Word for word, print out all of the data, omitting every image.

■ **MATERIAL FOR THIS TASK**:
══════════════════════════════
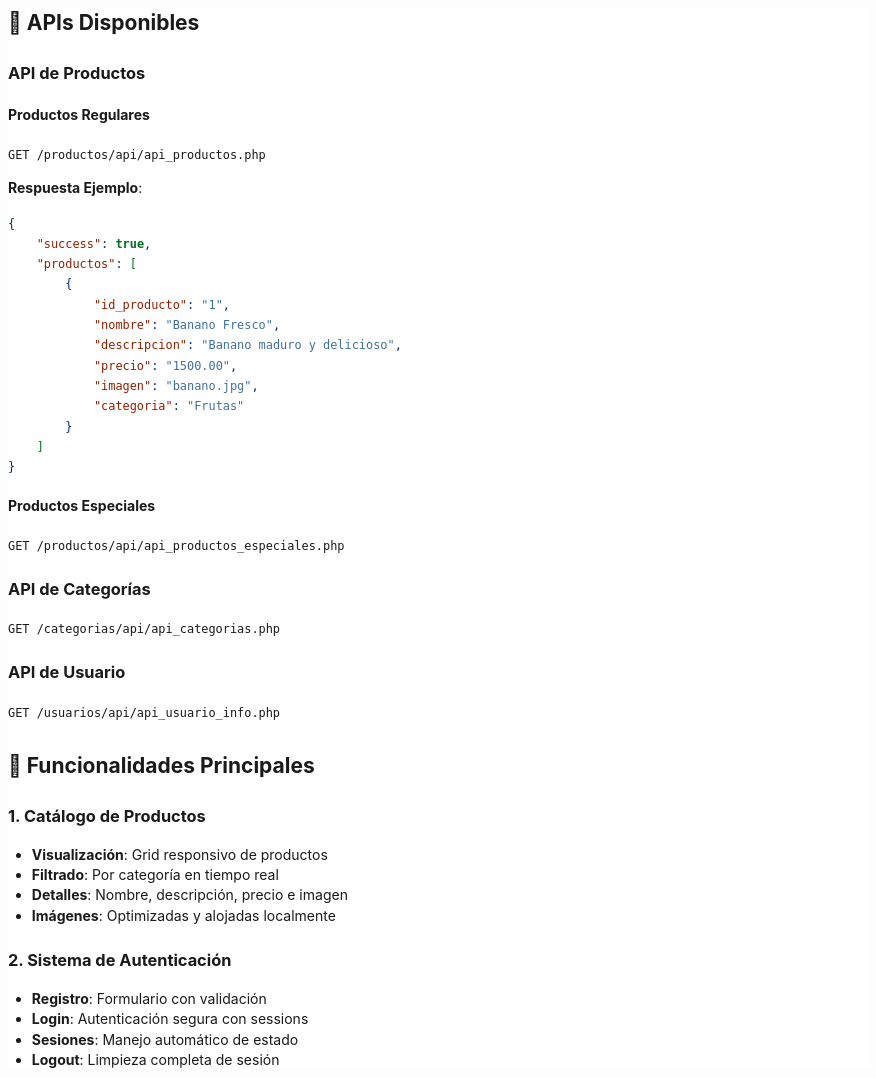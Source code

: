 ## 🔌 APIs Disponibles

### API de Productos

#### Productos Regulares
```
GET /productos/api/api_productos.php
```

**Respuesta Ejemplo**:
```json
{
    "success": true,
    "productos": [
        {
            "id_producto": "1",
            "nombre": "Banano Fresco",
            "descripcion": "Banano maduro y delicioso",
            "precio": "1500.00",
            "imagen": "banano.jpg",
            "categoria": "Frutas"
        }
    ]
}
```

#### Productos Especiales
```
GET /productos/api/api_productos_especiales.php
```

### API de Categorías
```
GET /categorias/api/api_categorias.php
```

### API de Usuario
```
GET /usuarios/api/api_usuario_info.php
```

## 🎯 Funcionalidades Principales

### 1. Catálogo de Productos
- **Visualización**: Grid responsivo de productos
- **Filtrado**: Por categoría en tiempo real
- **Detalles**: Nombre, descripción, precio e imagen
- **Imágenes**: Optimizadas y alojadas localmente

### 2. Sistema de Autenticación
- **Registro**: Formulario con validación
- **Login**: Autenticación segura con sessions
- **Sesiones**: Manejo automático de estado
- **Logout**: Limpieza completa de sesión
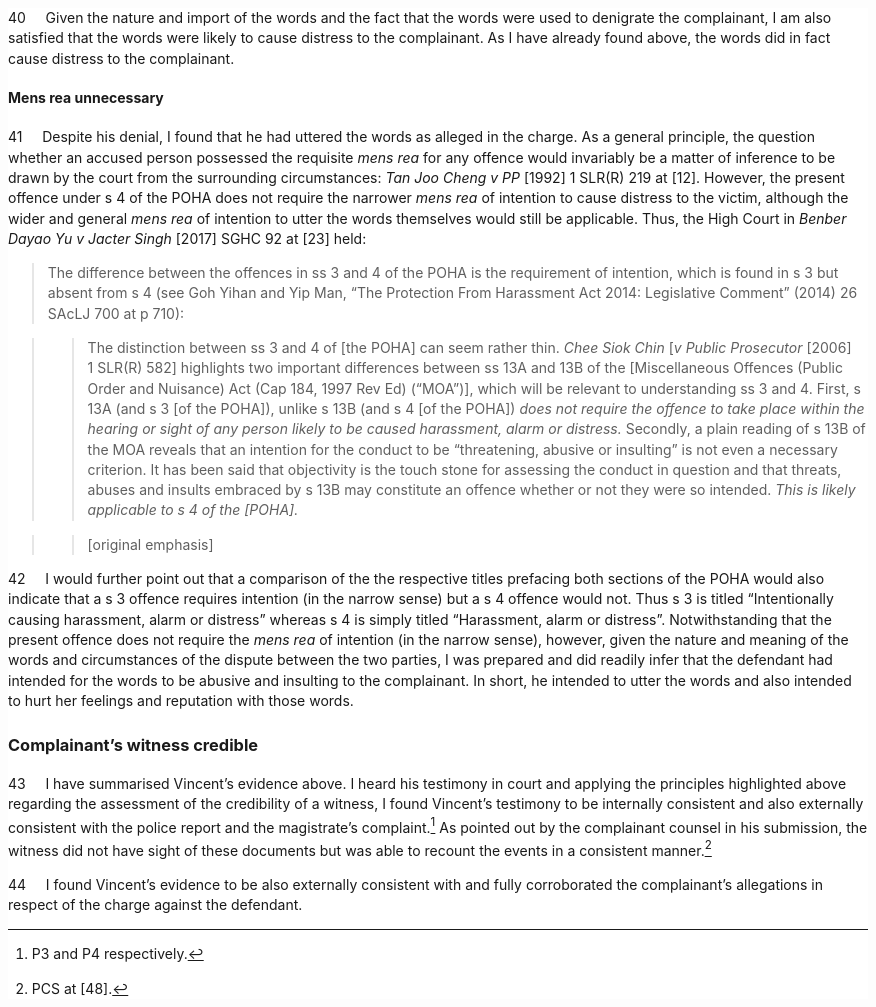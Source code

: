 40     Given the nature and import of the words and the fact that the words were used to denigrate the complainant, I am also satisfied that the words were likely to cause distress to the complainant. As I have already found above, the words did in fact cause distress to the complainant.

#### Mens rea unnecessary

41     Despite his denial, I found that he had uttered the words as alleged in the charge. As a general principle, the question whether an accused person possessed the requisite _mens rea_ for any offence would invariably be a matter of inference to be drawn by the court from the surrounding circumstances: _Tan Joo Cheng v PP_ <span class="citation">\[1992\] 1 SLR(R) 219</span> at \[12\]. However, the present offence under s 4 of the POHA does not require the narrower _mens rea_ of intention to cause distress to the victim, although the wider and general _mens rea_ of intention to utter the words themselves would still be applicable. Thus, the High Court in _Benber Dayao Yu v Jacter Singh_ <span class="citation">\[2017\] SGHC 92</span> at \[23\] held:

> The difference between the offences in ss 3 and 4 of the POHA is the requirement of intention, which is found in s 3 but absent from s 4 (see Goh Yihan and Yip Man, “The Protection From Harassment Act 2014: Legislative Comment” <span class="citation">(2014) 26 SAcLJ 700</span> at p 710):

>> The distinction between ss 3 and 4 of \[the POHA\] can seem rather thin. _Chee Siok Chin_ \[_v Public Prosecutor_ <span class="citation">\[2006\] 1 SLR(R) 582</span>\] highlights two important differences between ss 13A and 13B of the \[Miscellaneous Offences (Public Order and Nuisance) Act (Cap 184, 1997 Rev Ed) (“MOA”)\], which will be relevant to understanding ss 3 and 4. First, s 13A (and s 3 \[of the POHA\]), unlike s 13B (and s 4 \[of the POHA\]) _does not require the offence to take place within the hearing or sight of any person likely to be caused harassment, alarm or distress._ Secondly, a plain reading of s 13B of the MOA reveals that an intention for the conduct to be “threatening, abusive or insulting” is not even a necessary criterion. It has been said that objectivity is the touch stone for assessing the conduct in question and that threats, abuses and insults embraced by s 13B may constitute an offence whether or not they were so intended. _This is likely applicable to s 4 of the \[POHA\]._

>> \[original emphasis\]

42     I would further point out that a comparison of the the respective titles prefacing both sections of the POHA would also indicate that a s 3 offence requires intention (in the narrow sense) but a s 4 offence would not. Thus s 3 is titled “Intentionally causing harassment, alarm or distress” whereas s 4 is simply titled “Harassment, alarm or distress”. Notwithstanding that the present offence does not require the _mens rea_ of intention (in the narrow sense), however, given the nature and meaning of the words and circumstances of the dispute between the two parties, I was prepared and did readily infer that the defendant had intended for the words to be abusive and insulting to the complainant. In short, he intended to utter the words and also intended to hurt her feelings and reputation with those words.

### Complainant’s witness credible

43     I have summarised Vincent’s evidence above. I heard his testimony in court and applying the principles highlighted above regarding the assessment of the credibility of a witness, I found Vincent’s testimony to be internally consistent and also externally consistent with the police report and the magistrate’s complaint.[^32] As pointed out by the complainant counsel in his submission, the witness did not have sight of these documents but was able to recount the events in a consistent manner.[^33]

44     I found Vincent’s evidence to be also externally consistent with and fully corroborated the complainant’s allegations in respect of the charge against the defendant.


[^1]: Prosecution’s Closing Submission (“PCS”) dated 21 January 2020 at \[10\].
[^2]: PCS at \[15\]-\[28\].
[^3]: Defence photograph D1.
[^4]: NE, 30 July 2019, 50-61.
[^5]: NE, 30 July 2019, 55.
[^6]: NE, 30 July 2019, 56.
[^7]: NE, 30 July 2019, 59-60; 73-74.
[^8]: NE, 30 July 2019, 58-60.
[^9]: NE, 30 July 2019, 60.
[^10]: D3.
[^11]: Notes of Evidence (“NE”), 30 July 2019, 34.
[^12]: D2.
[^13]: NE, 30 July 2019, 68
[^14]: NE, 19 December 2019, 35
[^15]: NE, 19 December 2019, 35
[^16]: Defendant’s Closing Statement “DCS”.
[^17]: NE, 30 July 2019, 101.
[^18]: NE, 30 July 2019, 49/9-15.
[^19]: NE, 30 July 2019, 50/20-24.
[^20]: NE, 30 July 2019, 60/6-13.
[^21]: NE, 30 July 2019, 30/5-7
[^22]: D3.
[^23]: D3: Time stamp 15:43 to 26:04.
[^24]: D3: Time stamp 19:43 to 19:46.
[^25]: NE, 30 July 2019, 98/17-23.
[^26]: D3: Time stamp 23:20 to 23:28.
[^27]: NE, 30 July 2019, 79/32 - 80/2.
[^28]: NE, 30 July 2019, 30/8-10.
[^29]: NE, 30 July 2019, 60/14-29.
[^30]: PCS at \[45\].
[^31]: NE, 30 July 2019, 42 - 43.
[^32]: P3 and P4 respectively.
[^33]: PCS at \[48\].
[^34]: PCS at \[54\].
[^35]: NE, 19 December 2019, 28.
[^36]: D3: Timestamp 15:43 to 26:04.
[^37]: NE, 30 July 2019, 99.
[^38]: NE, 19 December 2019, 35.
[^39]: D3: Timestamp 15:43 to 26:04.
[^40]: NE, 30 July 2019, 105.
[^41]: PCS at \[58\].
[^42]: Singapore Parliamentary Debates, Official Report (13 March 2014), Vol 91.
══════════════════════════════
■ **EXERCISE RESPONSE**:
Source code

: ## 🔌 APIs Disponibles

### API de Productos

#### Productos Regulares
```
GET /productos/api/api_productos.php
```

**Respuesta Ejemplo**:
```json
{
    "success": true,
    "productos": [
        {
            "id_producto": "1",
            "nombre": "Banano Fresco",
            "descripcion": "Banano maduro y delicioso",
            "precio": "1500.00",
            "imagen": "banano.jpg",
            "categoria": "Frutas"
        }
    ]
}
```

#### Productos Especiales
```
GET /productos/api/api_productos_especiales.php
```

### API de Categorías
```
GET /categorias/api/api_categorias.php
```

### API de Usuario
```
GET /usuarios/api/api_usuario_info.php
```

## 🎯 Funcionalidades Principales

### 1. Catálogo de Productos
- **Visualización**: Grid responsivo de productos
- **Filtrado**: Por categoría en tiempo real
- **Detalles**: Nombre, descripción, precio e imagen
- **Imágenes**: Optimizadas y alojadas localmente

### 2. Sistema de Autenticación
- **Registro**: Formulario con validación
- **Login**: Autenticación segura con sessions
- **Sesiones**: Manejo automático de estado
- **Logout**: Limpieza completa de sesión
Source code

: 40     Given the nature and import of the words and the fact that the words were used to denigrate the complainant, I am also satisfied that the words were likely to cause distress to the complainant. As I have already found above, the words did in fact cause distress to the complainant.

#### Mens rea unnecessary

41     Despite his denial, I found that he had uttered the words as alleged in the charge. As a general principle, the question whether an accused person possessed the requisite _mens rea_ for any offence would invariably be a matter of inference to be drawn by the court from the surrounding circumstances: _Tan Joo Cheng v PP_ <span class="citation">\[1992\] 1 SLR(R) 219</span> at \[12\]. However, the present offence under s 4 of the POHA does not require the narrower _mens rea_ of intention to cause distress to the victim, although the wider and general _mens rea_ of intention to utter the words themselves would still be applicable. Thus, the High Court in _Benber Dayao Yu v Jacter Singh_ <span class="citation">\[2017\] SGHC 92</span> at \[23\] held:

> The difference between the offences in ss 3 and 4 of the POHA is the requirement of intention, which is found in s 3 but absent from s 4 (see Goh Yihan and Yip Man, “The Protection From Harassment Act 2014: Legislative Comment” <span class="citation">(2014) 26 SAcLJ 700</span> at p 710):

>> The distinction between ss 3 and 4 of \[the POHA\] can seem rather thin. _Chee Siok Chin_ \[_v Public Prosecutor_ <span class="citation">\[2006\] 1 SLR(R) 582</span>\] highlights two important differences between ss 13A and 13B of the \[Miscellaneous Offences (Public Order and Nuisance) Act (Cap 184, 1997 Rev Ed) (“MOA”)\], which will be relevant to understanding ss 3 and 4. First, s 13A (and s 3 \[of the POHA\]), unlike s 13B (and s 4 \[of the POHA\]) _does not require the offence to take place within the hearing or sight of any person likely to be caused harassment, alarm or distress._ Secondly, a plain reading of s 13B of the MOA reveals that an intention for the conduct to be “threatening, abusive or insulting” is not even a necessary criterion. It has been said that objectivity is the touch stone for assessing the conduct in question and that threats, abuses and insults embraced by s 13B may constitute an offence whether or not they were so intended. _This is likely applicable to s 4 of the \[POHA\]._

>> \[original emphasis\]

42     I would further point out that a comparison of the the respective titles prefacing both sections of the POHA would also indicate that a s 3 offence requires intention (in the narrow sense) but a s 4 offence would not. Thus s 3 is titled “Intentionally causing harassment, alarm or distress” whereas s 4 is simply titled “Harassment, alarm or distress”. Notwithstanding that the present offence does not require the _mens rea_ of intention (in the narrow sense), however, given the nature and meaning of the words and circumstances of the dispute between the two parties, I was prepared and did readily infer that the defendant had intended for the words to be abusive and insulting to the complainant. In short, he intended to utter the words and also intended to hurt her feelings and reputation with those words.

### Complainant’s witness credible

43     I have summarised Vincent’s evidence above. I heard his testimony in court and applying the principles highlighted above regarding the assessment of the credibility of a witness, I found Vincent’s testimony to be internally consistent and also externally consistent with the police report and the magistrate’s complaint.[^32] As pointed out by the complainant counsel in his submission, the witness did not have sight of these documents but was able to recount the events in a consistent manner.[^33]

44     I found Vincent’s evidence to be also externally consistent with and fully corroborated the complainant’s allegations in respect of the charge against the defendant.


[^1]: Prosecution’s Closing Submission (“PCS”) dated 21 January 2020 at \[10\].
[^2]: PCS at \[15\]-\[28\].
[^3]: Defence photograph D1.
[^4]: NE, 30 July 2019, 50-61.
[^5]: NE, 30 July 2019, 55.
[^6]: NE, 30 July 2019, 56.
[^7]: NE, 30 July 2019, 59-60; 73-74.
[^8]: NE, 30 July 2019, 58-60.
[^9]: NE, 30 July 2019, 60.
[^10]: D3.
[^11]: Notes of Evidence (“NE”), 30 July 2019, 34.
[^12]: D2.
[^13]: NE, 30 July 2019, 68
[^14]: NE, 19 December 2019, 35
[^15]: NE, 19 December 2019, 35
[^16]: Defendant’s Closing Statement “DCS”.
[^17]: NE, 30 July 2019, 101.
[^18]: NE, 30 July 2019, 49/9-15.
[^19]: NE, 30 July 2019, 50/20-24.
[^20]: NE, 30 July 2019, 60/6-13.
[^21]: NE, 30 July 2019, 30/5-7
[^22]: D3.
[^23]: D3: Time stamp 15:43 to 26:04.
[^24]: D3: Time stamp 19:43 to 19:46.
[^25]: NE, 30 July 2019, 98/17-23.
[^26]: D3: Time stamp 23:20 to 23:28.
[^27]: NE, 30 July 2019, 79/32 - 80/2.
[^28]: NE, 30 July 2019, 30/8-10.
[^29]: NE, 30 July 2019, 60/14-29.
[^30]: PCS at \[45\].
[^31]: NE, 30 July 2019, 42 - 43.
[^32]: P3 and P4 respectively.
[^33]: PCS at \[48\].
[^34]: PCS at \[54\].
[^35]: NE, 19 December 2019, 28.
[^36]: D3: Timestamp 15:43 to 26:04.
[^37]: NE, 30 July 2019, 99.
[^38]: NE, 19 December 2019, 35.
[^39]: D3: Timestamp 15:43 to 26:04.
[^40]: NE, 30 July 2019, 105.
[^41]: PCS at \[58\].
[^42]: Singapore Parliamentary Debates, Official Report (13 March 2014), Vol 91.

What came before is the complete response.